MEDLINE, MEDLINE In-Process and Other Non-Indexed Citations, EMBASE, Cochrane Library, Ebsco CINAHL, & INAHTA/CRD
Articles that were determined as unknown eligibility were reviewed by a second reviewer and consensus was established
1 systematic review identified by manual searching
Appendix 3: Summary of the systematic reviews analyzed
Table A1: Summary of Existing Evidence on Specialized Multidisciplinary Community Care for the Management of Type 2 Diabetes (n=9).

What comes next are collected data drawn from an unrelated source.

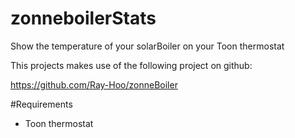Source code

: # zonneboilerStats
Show the temperature of your solarBoiler on your Toon thermostat

This projects makes use of the following project on github:

https://github.com/Ray-Hoo/zonneBoiler

#Requirements

- Toon thermostat
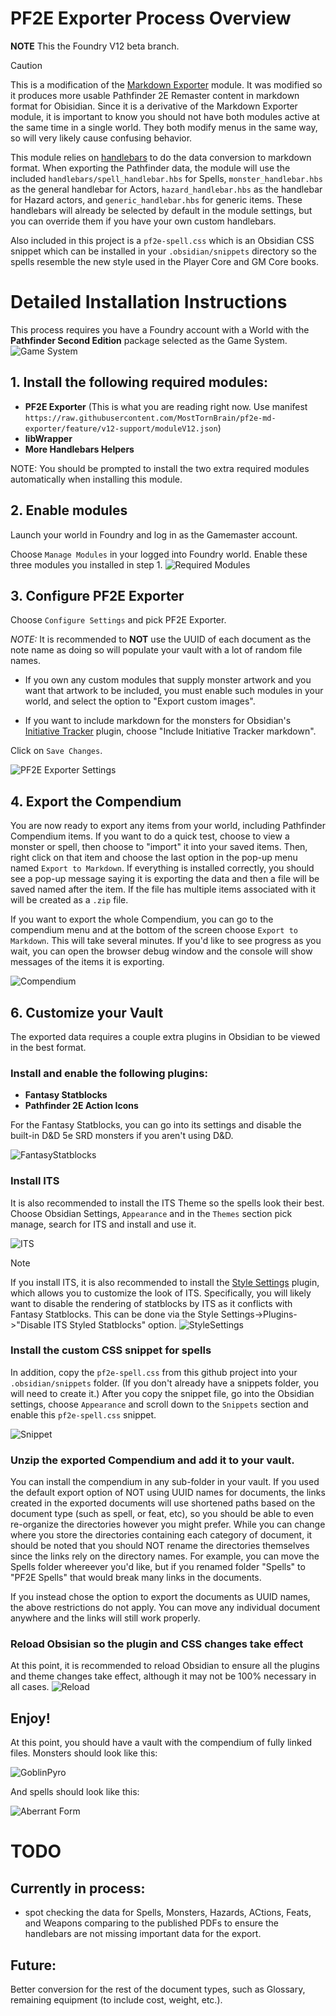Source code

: 
# PF2E Exporter Process Overview

**NOTE** This the Foundry V12 beta branch.

> [!CAUTION] 
> This is a modification of the [Markdown Exporter](https://github.com/farling42/fvtt-export-markdown) module.   It was modified so it produces more usable Pathfinder 2E Remaster content in markdown format for Obisidian.  Since it is a derivative of the Markdown Exporter module, it is important to know you should not have both modules active at the same time in a single world.  They both modify menus in the same way, so will very likely cause confusing behavior.

This module relies on [handlebars](https://handlebarsjs.com) to do the data conversion to markdown format.  When exporting the Pathfinder data, the module will use the included `handlebars/spell_handlebar.hbs` for Spells, `monster_handlebar.hbs` as the general handlebar for Actors, `hazard_handlebar.hbs` as the handlebar for Hazard actors, and `generic_handlebar.hbs` for generic items.  These handlebars will already be selected by default in the module settings, but you can override them if you have your own custom handlebars.

Also included in this project is a `pf2e-spell.css` which is an 
Obsidian CSS snippet which can be installed in your `.obsidian/snippets` directory so the spells resemble the new style used in the Player Core and GM Core books.

# Detailed Installation Instructions

This process requires you have a Foundry account with a World with the **Pathfinder Second Edition** package selected as the Game System.
![Game System](Screenshots/GameSystem.png)

## 1. Install the following required modules:
* **PF2E Exporter** (This is what you are reading right now. Use manifest `https://raw.githubusercontent.com/MostTornBrain/pf2e-md-exporter/feature/v12-support/moduleV12.json`)
* **libWrapper**
* **More Handlebars Helpers**

NOTE: You should be prompted to install the two extra required modules automatically when installing this module. 


## 2. Enable modules
Launch your world in Foundry and log in as the Gamemaster account.   

Choose `Manage Modules` in your logged into Foundry world.  Enable these three modules you installed in step 1. 
![Required Modules](Screenshots/RequiredModules.png)

## 3. Configure PF2E Exporter
Choose `Configure Settings` and pick PF2E Exporter.

_NOTE:_ It is recommended to **NOT** use the UUID of each document as the note name as doing so will populate your vault with a lot of random file names.

- If you own any custom modules that supply monster artwork and you want that artwork to be included, you must enable such modules in your world, and select the option to "Export custom images".

- If you want to include markdown for the monsters for Obsidian's [Initiative Tracker](https://github.com/javalent/initiative-tracker) plugin, choose "Include Initiative Tracker markdown".

Click on `Save Changes`.

![PF2E Exporter Settings](Screenshots/MarkdownExporterSettings.png)

## 4. Export the Compendium
You are now ready to export any items from your world, including Pathfinder Compendium items.  If you want to do a quick test, choose to view a monster or spell, then choose to "import" it into your saved items.   Then, right click on that item and choose the last option in the pop-up menu named `Export to Markdown`. If everything is installed correctly, you should see a pop-up message saying it is exporting the data and then a file will be saved named after the item. If the file has multiple items associated with it will be created as a `.zip` file.

If you want to export the whole Compendium, you can go to the compendium menu and at the bottom of the screen choose `Export to Markdown`.  This will take several minutes.  If you'd like to see progress as you wait, you can open the browser debug window and the console will show messages of the items it is exporting.

![Compendium](Screenshots/Compendium.png)

## 6. Customize your Vault
The exported data requires a couple extra plugins in Obsidian to be viewed in the best format.
### Install and enable the following plugins:
* **Fantasy Statblocks**
* **Pathfinder 2E Action Icons**

For the Fantasy Statblocks, you can go into its settings and disable the built-in D&D 5e SRD monsters if you aren't using D&D.

![FantasyStatblocks](Screenshots/FantasyStatblocksPlugin.png)

### Install ITS
It is also recommended to install the ITS Theme so the spells look their best. Choose Obsidian Settings, `Appearance` and in the `Themes` section pick manage, search for ITS and install and use it.

![ITS](Screenshots/InstallITS.png)

> [!NOTE]
> If you install ITS, it is also recommended to install the [Style Settings](https://github.com/mgmeyers/obsidian-style-settings) plugin, which allows you to customize the look of ITS.  Specifically, you will likely want to disable the rendering of statblocks by ITS as it conflicts with Fantasy Statblocks.  This can be done via the Style Settings->Plugins->"Disable ITS Styled Statblocks" option.
> ![StyleSettings](Screenshots/StyleSettings.png)

### Install the custom CSS snippet for spells
In addition, copy the `pf2e-spell.css` from this github project into your `.obsidian/snippets` folder.  (If you don't already have a snippets folder, you will need to create it.)   After you copy the snippet file, go into the Obsidian settings, choose `Appearance` and scroll down to the `Snippets` section and enable this `pf2e-spell.css` snippet.

![Snippet](Screenshots/EnableSnippet.png)

### Unzip the exported Compendium and add it to your vault.
You can install the compendium in any sub-folder in your vault.  If you used the default export option of NOT using UUID names for documents, the links created in the exported documents will use shortened paths based on the document type (such as spell, or feat, etc), so you should be able to even re-organize the directories however you might prefer.  While you can change where you store the directories containing each category of document, it should be noted that you should NOT rename the directories themselves since the links rely on the directory names.  For example, you can move the Spells folder whereever you'd like, but if you renamed folder "Spells" to "PF2E Spells" that would break many links in the documents.

If you instead chose the option to export the documents as UUID names, the above restrictions do not apply. You can move any individual document anywhere and the links will still work properly.

### Reload Obsisian so the plugin and CSS changes take effect
At this point, it is recommended to reload Obsidian to ensure all the plugins and theme changes take effect, although it may not be 100% necessary in all cases.
![Reload](Screenshots/ReloadApp.png)

## Enjoy!
At this point, you should have a vault with the compendium of fully linked files.  Monsters should look like this:

![GoblinPyro](Screenshots/GoblinPyro.png)

And spells should look like this:

![Aberrant Form](Screenshots/AberrantForm.png)

# TODO

## Currently in process:
* spot checking the data for Spells, Monsters, Hazards, ACtions, Feats, and Weapons comparing to the published PDFs to ensure the handlebars are not missing important data for the export.

## Future:
Better conversion for the rest of the document types, such as Glossary, remaining equipment (to include cost, weight, etc.).
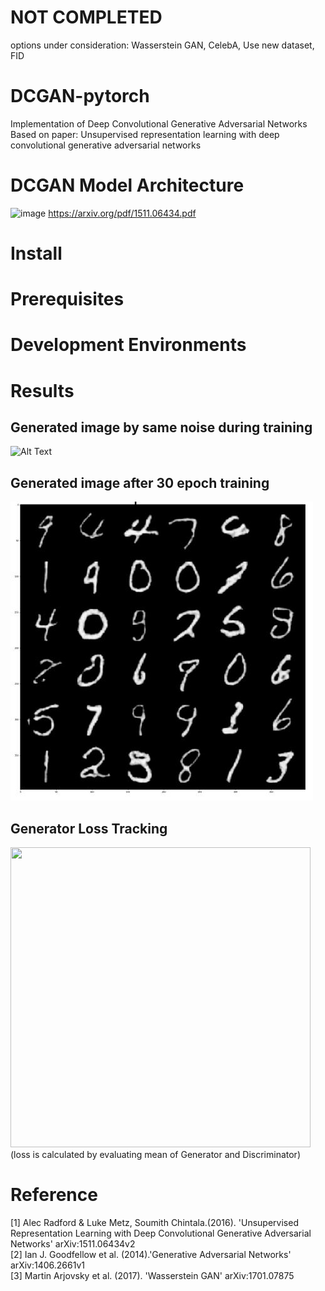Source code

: # NOT COMPLETED
options under consideration: Wasserstein GAN, CelebA, Use new dataset, FID
# DCGAN-pytorch
Implementation of Deep Convolutional Generative Adversarial Networks<br>
Based on paper: Unsupervised representation learning with deep convolutional generative adversarial networks<br>


# DCGAN Model Architecture
![image](https://user-images.githubusercontent.com/61140071/101329973-69313280-38b5-11eb-876d-e88e3e8a47ad.png)
https://arxiv.org/pdf/1511.06434.pdf
# Install

# Prerequisites

# Development Environments

# Results
## Generated image by same noise during training
![Alt Text](https://github.com/hectic97/DCGAN-pytorch/raw/main/examples/mnist_z_gen.gif)

## Generated image after 30 epoch training
![Alt Text](https://github.com/hectic97/DCGAN-pytorch/raw/main/examples/gen_image.JPG)

## Generator Loss Tracking
<img src="https://user-images.githubusercontent.com/61140071/101358054-a8737980-38dd-11eb-9932-a676d109b2d4.png" width="480" height="480">
(loss is calculated by evaluating mean of Generator and Discriminator)

# Reference
[1] Alec Radford & Luke Metz, Soumith Chintala.(2016). 'Unsupervised Representation Learning with Deep Convolutional Generative Adversarial Networks' arXiv:1511.06434v2<br>
[2] Ian J. Goodfellow et al. (2014).'Generative Adversarial Networks' arXiv:1406.2661v1<br>
[3] Martin Arjovsky et al. (2017). 'Wasserstein GAN' arXiv:1701.07875<br>

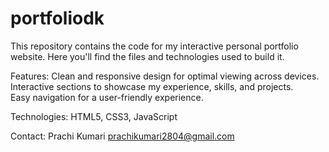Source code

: # portfoliodk

This repository contains the code for my interactive personal portfolio website. Here you'll find the files and technologies used to build it.

Features:
Clean and responsive design for optimal viewing across devices.<br>
Interactive sections to showcase my experience, skills, and projects.<br>
Easy navigation for a user-friendly experience.<br>

Technologies:
HTML5, CSS3, JavaScript

Contact:
Prachi Kumari
prachikumari2804@gmail.com
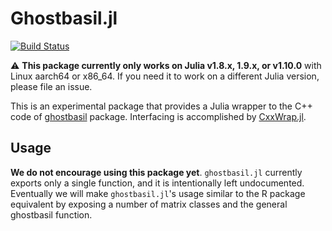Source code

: # Ghostbasil.jl

[![Build Status](https://github.com/biona001/GhostBASIL.jl/actions/workflows/CI.yml/badge.svg?branch=main)](https://github.com/biona001/GhostBASIL.jl/actions/workflows/CI.yml?query=branch%3Amain)

:warning: **This package currently only works on Julia v1.8.x, 1.9.x, or v1.10.0** with Linux aarch64 or x86_64. If you need it to work on a different Julia version, please file an issue. 

This is an experimental package that provides a Julia wrapper to the C++ code of [ghostbasil](https://github.com/JamesYang007/ghostbasil) package. Interfacing is accomplished by [CxxWrap.jl](https://github.com/JuliaInterop/CxxWrap.jl). 

## Usage

**We do not encourage using this package yet**. `ghostbasil.jl` currently exports only a single function, and it is intentionally left undocumented. Eventually we will make `ghostbasil.jl`'s usage similar to the R package equivalent by exposing a number of matrix classes and the general ghostbasil function.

| Study (type, search years)* | No. of trials | Objective | Applicability to MAS analysis |
|---|---|---|---|
| Glazier, et al, 2006 (37) (SR, 1986-2004) | 17 | To determine the effectiveness of patient, provider and health system interventions to improve diabetes care among socially disadvantaged populations. | Did not restrict to articles that were specialized or multidisciplinary in nature, restricted to populations with low socioeconomic status |
| Knight, et al, 2005 (20) (MA, 1987-2001) | 24 | To determine the effect of disease management programs for patients with diabetes on processes and outcomes of care | Not all studies involved specialized multidisciplinary care; meta-analysis had significant clinical and statistical heterogeneity and no attempt of subgroup analysis |
| Norris, et al, 2002 (38) (SR, 1966-2000) | 42 | To determine the effectiveness and economic efficiency of disease management and case management for people with diabetes. | Not all included articles involved specialized multi-disciplinary care; did not report HbA1c or SBP outcomes |
| O’Reilly, et al, 2006 (39) (SR, 1993-2005) | 24 | To determine the efficacy/effectiveness of multidisciplinary primary care interventions and diabetes programs to improve the management of patients with type 2 diabetes in a variety of delivery settings | Relevant review on multidisciplinary care for diabetes management; However, do not describe inclusion criteria of the intervention (i.e. characteristics of the diabetes programs) |
| Renders, et al, 2000 (40) (SR, 1966-2000) | 41 | To determine the effectiveness of interventions targeted at health care professionals and/or the structure of care to improve the management of diabetes in primary care, outpatient and community settings. | Although some interventions involved multidisciplinary teams, not all included involved interventions that were multidisciplinary |
| Shojania, et al, 2006 (21) (MR, 1966-2006) | 66 | To assess the impact of 11 distinct strategies for quality improvement in adults with type 2 diabetes (audit and feedback, case management, team changes, electronic patient registry, clinician education, clinician reminders, facilitated relay of clinical information to clinicians, patient education, promotion of self-management, patient reminder systems and continuous quality improvement) | Not all team changes or case management involved specialized multidisciplinary care |
| van Bruggen, et al, 2007 (41) (SR, 1990-2005)) | 22 | To determine if shared care and allocated care tasks lead to improved quality in diabetes care and a reduction in the cardiovascular risks in diabetes patients. | Different inclusion/exclusion criteria; not all were multidisciplinary care; included delegated care (action being allocated to someone with a lower level of training) |
| Whittemore, et al, 2007 (42) (SR, 1990-2006) | 11 | To describe interventional components and efficacy (clinical outcomes, behavioural outcomes, knowledge) of multifaceted, culturally competent interventions aimed at improving outcomes in Hispanic adults with type 2 diabetes; to describe cultural strategies of the interventions; and to examine factors associated with attendance and attrition | Focus on Hispanic adult diabetic population; not all included studies involved multidisciplinary care |
| Wubben, et al, 2008 (43) (SR, 1937-2007) | 21 | To assess the impact of diabetes quality improvement strategies that used pharmacists in outpatient settings on improvement of glycemic control and other direct outcomes for diabetic adults. | Focused on integration of a pharmacist specifically into team; however, not all studies were multidisciplinary |
SR, Systematic review; MA, meta-analysis; MR, meta-regression
HbA1c, glycosylated hemoglobin; SBP, systolic blood pressure;
Suggested Citation
This report should be cited as follows:
Medical Advisory Secretariat. Community-based care for the management of type 2 diabetes: an evidence-based analysis. Ontario Health Technology Assessment Series 2009;9(10).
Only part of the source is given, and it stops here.